In this study, we investigated the effects of the selective ETA (BQ-123) and ETB (BQ-788) receptor antagonists for endothelin-1 (ET-1) against several flogistic agent-induced paw edema formation and ovalbumin-induced allergic lung inflammation in mice. The intraplantar injection of BQ-123, but not BQ-788, significantly inhibited carrageenan-, PAF-, ET-1- and bradykinin-induced paw edema formation. The obtained inhibitions (1 h after the inflammatory stimulus) were 79 ± 5%, 55 ± 4%, 55 ± 6% and 74 ± 4%, respectively.
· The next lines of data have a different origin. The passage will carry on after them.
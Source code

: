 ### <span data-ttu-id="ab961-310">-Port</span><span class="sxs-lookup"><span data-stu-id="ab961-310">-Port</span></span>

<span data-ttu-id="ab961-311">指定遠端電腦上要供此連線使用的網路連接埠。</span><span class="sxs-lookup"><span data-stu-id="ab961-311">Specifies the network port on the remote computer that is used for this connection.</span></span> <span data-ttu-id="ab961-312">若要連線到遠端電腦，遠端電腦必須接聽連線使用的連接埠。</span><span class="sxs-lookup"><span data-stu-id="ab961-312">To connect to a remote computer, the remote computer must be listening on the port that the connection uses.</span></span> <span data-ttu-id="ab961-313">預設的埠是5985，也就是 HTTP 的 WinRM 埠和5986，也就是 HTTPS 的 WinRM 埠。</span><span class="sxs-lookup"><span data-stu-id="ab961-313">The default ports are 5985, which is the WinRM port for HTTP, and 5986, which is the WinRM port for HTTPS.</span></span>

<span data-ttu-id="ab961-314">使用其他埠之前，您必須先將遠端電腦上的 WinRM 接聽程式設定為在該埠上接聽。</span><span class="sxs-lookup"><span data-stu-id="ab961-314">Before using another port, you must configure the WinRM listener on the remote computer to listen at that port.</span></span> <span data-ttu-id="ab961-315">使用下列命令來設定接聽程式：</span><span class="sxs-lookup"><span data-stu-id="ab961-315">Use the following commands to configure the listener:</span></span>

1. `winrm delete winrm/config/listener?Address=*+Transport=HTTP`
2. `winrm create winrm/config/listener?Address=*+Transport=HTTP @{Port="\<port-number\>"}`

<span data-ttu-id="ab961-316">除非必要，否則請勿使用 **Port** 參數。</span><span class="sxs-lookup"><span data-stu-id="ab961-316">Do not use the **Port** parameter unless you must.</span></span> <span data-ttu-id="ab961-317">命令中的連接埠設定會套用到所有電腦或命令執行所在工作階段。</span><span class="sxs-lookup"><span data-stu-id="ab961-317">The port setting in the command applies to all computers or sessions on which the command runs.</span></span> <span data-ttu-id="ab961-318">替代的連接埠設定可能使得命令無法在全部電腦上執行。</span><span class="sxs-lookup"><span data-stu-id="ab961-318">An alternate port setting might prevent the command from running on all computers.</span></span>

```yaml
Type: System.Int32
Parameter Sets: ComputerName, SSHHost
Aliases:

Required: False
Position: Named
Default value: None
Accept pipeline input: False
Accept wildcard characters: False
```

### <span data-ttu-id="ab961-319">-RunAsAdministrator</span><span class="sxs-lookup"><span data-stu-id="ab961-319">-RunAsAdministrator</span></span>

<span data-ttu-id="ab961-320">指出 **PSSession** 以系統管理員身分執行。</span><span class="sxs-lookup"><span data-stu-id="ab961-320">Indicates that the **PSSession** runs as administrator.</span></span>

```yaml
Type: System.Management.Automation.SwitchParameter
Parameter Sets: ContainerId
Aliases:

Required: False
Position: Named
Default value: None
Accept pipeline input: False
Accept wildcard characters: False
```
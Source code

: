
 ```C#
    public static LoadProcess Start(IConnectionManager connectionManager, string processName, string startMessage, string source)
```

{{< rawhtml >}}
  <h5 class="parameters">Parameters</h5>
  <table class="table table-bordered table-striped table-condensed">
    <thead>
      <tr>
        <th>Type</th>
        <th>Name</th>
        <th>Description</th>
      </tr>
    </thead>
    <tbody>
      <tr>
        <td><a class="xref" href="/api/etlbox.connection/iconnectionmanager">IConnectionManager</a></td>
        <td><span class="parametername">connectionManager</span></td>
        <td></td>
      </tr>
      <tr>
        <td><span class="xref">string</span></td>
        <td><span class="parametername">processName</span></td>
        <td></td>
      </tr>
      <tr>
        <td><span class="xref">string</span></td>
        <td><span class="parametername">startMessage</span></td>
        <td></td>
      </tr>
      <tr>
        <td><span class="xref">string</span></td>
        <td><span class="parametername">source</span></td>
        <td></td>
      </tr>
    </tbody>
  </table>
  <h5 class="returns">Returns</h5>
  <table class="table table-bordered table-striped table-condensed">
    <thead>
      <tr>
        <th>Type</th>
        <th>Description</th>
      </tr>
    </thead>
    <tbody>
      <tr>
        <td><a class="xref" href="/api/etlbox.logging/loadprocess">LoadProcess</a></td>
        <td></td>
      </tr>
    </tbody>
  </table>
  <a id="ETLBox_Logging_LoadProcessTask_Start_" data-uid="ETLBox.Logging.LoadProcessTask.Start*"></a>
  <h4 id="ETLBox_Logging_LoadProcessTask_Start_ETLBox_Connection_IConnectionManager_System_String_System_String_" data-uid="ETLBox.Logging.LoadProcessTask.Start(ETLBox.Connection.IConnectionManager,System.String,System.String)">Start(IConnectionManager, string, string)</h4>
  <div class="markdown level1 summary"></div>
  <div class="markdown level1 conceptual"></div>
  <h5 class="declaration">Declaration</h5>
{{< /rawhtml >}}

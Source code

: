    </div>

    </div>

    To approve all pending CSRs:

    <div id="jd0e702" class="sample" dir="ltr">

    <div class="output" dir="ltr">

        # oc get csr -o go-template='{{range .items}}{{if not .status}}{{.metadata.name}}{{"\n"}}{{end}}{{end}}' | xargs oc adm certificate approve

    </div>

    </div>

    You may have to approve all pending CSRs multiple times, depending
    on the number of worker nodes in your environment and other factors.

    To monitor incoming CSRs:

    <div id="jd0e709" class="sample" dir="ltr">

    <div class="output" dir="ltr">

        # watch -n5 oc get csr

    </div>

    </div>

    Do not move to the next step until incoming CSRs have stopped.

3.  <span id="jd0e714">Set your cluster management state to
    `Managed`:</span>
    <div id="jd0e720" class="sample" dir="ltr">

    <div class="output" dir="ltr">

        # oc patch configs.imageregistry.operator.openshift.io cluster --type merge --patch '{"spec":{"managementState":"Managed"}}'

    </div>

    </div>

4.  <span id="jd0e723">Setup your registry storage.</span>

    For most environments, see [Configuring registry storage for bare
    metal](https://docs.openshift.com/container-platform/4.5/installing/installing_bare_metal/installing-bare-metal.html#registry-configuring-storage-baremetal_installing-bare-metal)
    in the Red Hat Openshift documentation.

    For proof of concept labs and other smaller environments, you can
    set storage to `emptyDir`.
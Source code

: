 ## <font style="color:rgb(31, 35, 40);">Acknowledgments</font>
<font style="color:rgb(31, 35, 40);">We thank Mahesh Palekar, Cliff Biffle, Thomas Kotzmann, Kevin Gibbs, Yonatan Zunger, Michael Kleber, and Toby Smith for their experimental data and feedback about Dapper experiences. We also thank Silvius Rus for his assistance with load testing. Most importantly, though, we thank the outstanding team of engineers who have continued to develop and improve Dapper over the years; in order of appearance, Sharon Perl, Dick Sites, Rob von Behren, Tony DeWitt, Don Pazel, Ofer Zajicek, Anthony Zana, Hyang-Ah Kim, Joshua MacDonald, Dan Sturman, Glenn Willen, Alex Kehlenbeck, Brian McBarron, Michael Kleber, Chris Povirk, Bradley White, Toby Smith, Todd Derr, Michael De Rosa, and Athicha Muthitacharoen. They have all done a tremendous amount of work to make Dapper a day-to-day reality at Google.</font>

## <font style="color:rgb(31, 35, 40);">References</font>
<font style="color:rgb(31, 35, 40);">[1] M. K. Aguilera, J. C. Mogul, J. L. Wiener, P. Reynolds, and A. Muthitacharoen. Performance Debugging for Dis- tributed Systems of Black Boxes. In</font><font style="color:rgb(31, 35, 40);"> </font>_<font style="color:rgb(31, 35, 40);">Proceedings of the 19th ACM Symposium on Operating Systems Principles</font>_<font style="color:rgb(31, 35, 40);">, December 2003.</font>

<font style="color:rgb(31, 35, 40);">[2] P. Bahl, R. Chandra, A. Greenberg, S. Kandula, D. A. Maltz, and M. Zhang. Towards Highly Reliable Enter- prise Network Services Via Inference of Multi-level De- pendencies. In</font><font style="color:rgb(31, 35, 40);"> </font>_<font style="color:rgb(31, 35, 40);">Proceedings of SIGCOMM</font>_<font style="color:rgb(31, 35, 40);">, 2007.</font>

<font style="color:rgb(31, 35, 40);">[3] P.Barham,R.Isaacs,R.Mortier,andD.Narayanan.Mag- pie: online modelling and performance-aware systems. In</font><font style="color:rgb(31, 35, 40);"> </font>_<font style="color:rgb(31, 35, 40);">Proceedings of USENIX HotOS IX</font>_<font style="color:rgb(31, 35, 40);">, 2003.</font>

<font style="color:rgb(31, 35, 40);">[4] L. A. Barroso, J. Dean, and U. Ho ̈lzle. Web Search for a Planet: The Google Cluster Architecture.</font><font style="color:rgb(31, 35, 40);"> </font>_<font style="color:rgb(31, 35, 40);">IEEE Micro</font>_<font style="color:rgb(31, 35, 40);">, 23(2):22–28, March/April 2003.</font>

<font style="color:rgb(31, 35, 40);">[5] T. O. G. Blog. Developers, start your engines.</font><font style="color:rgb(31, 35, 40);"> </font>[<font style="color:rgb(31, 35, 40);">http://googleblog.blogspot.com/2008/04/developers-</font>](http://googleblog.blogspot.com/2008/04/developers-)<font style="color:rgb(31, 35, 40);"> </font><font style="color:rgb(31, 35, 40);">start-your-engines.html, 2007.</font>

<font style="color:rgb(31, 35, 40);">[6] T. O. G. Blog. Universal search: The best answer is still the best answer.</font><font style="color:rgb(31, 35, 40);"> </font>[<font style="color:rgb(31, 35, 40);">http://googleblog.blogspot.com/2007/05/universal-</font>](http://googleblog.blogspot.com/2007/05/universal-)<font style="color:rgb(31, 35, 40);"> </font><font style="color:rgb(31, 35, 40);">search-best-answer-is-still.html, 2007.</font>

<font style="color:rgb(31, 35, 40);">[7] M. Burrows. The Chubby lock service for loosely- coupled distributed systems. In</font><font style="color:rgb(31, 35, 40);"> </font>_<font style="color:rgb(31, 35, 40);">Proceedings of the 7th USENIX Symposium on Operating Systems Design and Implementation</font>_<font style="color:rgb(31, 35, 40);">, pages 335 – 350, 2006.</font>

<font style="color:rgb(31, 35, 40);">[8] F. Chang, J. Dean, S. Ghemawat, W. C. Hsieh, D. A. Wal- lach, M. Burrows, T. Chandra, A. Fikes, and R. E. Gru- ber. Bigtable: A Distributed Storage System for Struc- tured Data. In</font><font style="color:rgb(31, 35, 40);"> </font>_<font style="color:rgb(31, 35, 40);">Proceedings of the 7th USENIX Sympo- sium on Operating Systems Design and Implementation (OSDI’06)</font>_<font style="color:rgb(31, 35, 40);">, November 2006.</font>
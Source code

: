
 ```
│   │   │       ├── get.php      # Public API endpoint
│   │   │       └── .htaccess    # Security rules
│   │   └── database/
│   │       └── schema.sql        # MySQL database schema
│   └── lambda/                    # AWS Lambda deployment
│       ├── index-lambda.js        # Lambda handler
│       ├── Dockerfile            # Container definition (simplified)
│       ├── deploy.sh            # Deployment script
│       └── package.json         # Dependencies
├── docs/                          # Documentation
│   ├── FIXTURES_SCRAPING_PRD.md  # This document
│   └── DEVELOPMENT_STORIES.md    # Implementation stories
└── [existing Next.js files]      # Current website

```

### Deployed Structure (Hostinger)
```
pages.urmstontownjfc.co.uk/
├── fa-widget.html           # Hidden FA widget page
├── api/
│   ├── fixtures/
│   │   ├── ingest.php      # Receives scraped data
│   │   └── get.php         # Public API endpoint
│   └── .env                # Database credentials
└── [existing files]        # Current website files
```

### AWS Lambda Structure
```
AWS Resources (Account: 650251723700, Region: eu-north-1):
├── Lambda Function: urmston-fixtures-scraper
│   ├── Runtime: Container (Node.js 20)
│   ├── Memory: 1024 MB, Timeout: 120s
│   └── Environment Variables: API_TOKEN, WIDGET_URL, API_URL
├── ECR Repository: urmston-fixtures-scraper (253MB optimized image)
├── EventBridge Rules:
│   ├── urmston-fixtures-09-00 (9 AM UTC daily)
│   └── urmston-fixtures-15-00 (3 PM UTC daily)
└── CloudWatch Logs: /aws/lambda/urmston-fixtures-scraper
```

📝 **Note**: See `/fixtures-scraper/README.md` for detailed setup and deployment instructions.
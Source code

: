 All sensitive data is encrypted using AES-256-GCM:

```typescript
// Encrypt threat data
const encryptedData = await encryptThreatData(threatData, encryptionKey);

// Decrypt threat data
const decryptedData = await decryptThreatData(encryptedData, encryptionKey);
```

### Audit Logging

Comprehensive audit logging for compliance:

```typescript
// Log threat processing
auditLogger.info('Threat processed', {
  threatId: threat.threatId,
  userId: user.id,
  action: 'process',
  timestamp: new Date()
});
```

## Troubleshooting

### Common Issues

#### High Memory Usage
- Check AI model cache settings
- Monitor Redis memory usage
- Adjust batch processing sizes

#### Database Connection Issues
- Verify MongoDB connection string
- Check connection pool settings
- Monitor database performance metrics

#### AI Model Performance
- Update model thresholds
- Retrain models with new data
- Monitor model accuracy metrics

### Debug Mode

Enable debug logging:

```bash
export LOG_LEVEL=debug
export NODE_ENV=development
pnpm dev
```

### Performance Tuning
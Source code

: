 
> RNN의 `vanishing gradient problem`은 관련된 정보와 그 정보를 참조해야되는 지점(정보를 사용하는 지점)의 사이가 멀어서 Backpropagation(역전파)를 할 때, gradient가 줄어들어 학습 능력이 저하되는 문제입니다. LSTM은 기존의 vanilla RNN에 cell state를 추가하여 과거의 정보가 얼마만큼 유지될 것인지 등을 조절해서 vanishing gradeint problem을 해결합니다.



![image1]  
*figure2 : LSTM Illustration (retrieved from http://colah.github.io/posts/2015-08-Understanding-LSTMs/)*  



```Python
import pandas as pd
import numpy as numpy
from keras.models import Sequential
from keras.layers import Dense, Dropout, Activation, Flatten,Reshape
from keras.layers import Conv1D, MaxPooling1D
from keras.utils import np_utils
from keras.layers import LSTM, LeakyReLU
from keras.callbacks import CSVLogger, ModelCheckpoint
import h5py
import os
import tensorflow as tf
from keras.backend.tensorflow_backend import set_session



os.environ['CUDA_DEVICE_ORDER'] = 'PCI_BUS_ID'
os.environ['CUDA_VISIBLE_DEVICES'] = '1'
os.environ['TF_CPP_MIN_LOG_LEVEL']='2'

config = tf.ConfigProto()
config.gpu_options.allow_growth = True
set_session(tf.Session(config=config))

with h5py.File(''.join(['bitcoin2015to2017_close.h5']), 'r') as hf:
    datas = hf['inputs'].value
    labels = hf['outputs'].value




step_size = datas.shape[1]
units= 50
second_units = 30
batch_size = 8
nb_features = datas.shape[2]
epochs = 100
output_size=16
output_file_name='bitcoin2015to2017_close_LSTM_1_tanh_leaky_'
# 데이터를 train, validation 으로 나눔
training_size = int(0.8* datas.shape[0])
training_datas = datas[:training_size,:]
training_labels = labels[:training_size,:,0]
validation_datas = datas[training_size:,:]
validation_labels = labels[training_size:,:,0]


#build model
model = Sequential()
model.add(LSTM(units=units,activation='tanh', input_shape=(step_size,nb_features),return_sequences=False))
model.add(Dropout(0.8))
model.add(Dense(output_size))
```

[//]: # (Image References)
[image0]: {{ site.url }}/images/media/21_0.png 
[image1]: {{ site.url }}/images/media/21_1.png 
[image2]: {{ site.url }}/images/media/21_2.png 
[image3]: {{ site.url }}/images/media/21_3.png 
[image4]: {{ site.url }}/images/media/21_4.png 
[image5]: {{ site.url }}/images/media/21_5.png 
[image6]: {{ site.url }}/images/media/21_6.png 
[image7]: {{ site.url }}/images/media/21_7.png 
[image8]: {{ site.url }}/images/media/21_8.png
In carrageenan-induced paw edema, the mean ID50 value for BQ-123 was 0.77 (0.27–2.23) nmol/paw. The neutrophil influx induced by carrageenan or PAF was reduced by BQ-123, with inhibitions of 55 ± 2% and 72 ± 4%, respectively. BQ-123 also inhibited the indirect macrophage influx induced by carrageenan (55 ± 6%). However, BQ-788 failed to block the cell influx caused by either of these flogistic agents. When assessed in the bronchoalveolar lavage fluid in a murine model of asthma, both BQ-123 and BQ-788 significantly inhibited ovalbumin-induced eosinophil recruitment (78 ± 6% and 71 ± 8%), respectively. Neither neutrophil nor mononuclear cell counts were significantly affected by these drugs. Our findings indicate that ETA, but not ETB, selective ET-1 antagonists are capable of preventing the acute inflammatory responses induced by carrageenan, PAF, BK and ET-1. However, both ETA and ETB receptor antagonists were found to be effective in inhibiting the allergic response in a murine model of asthma.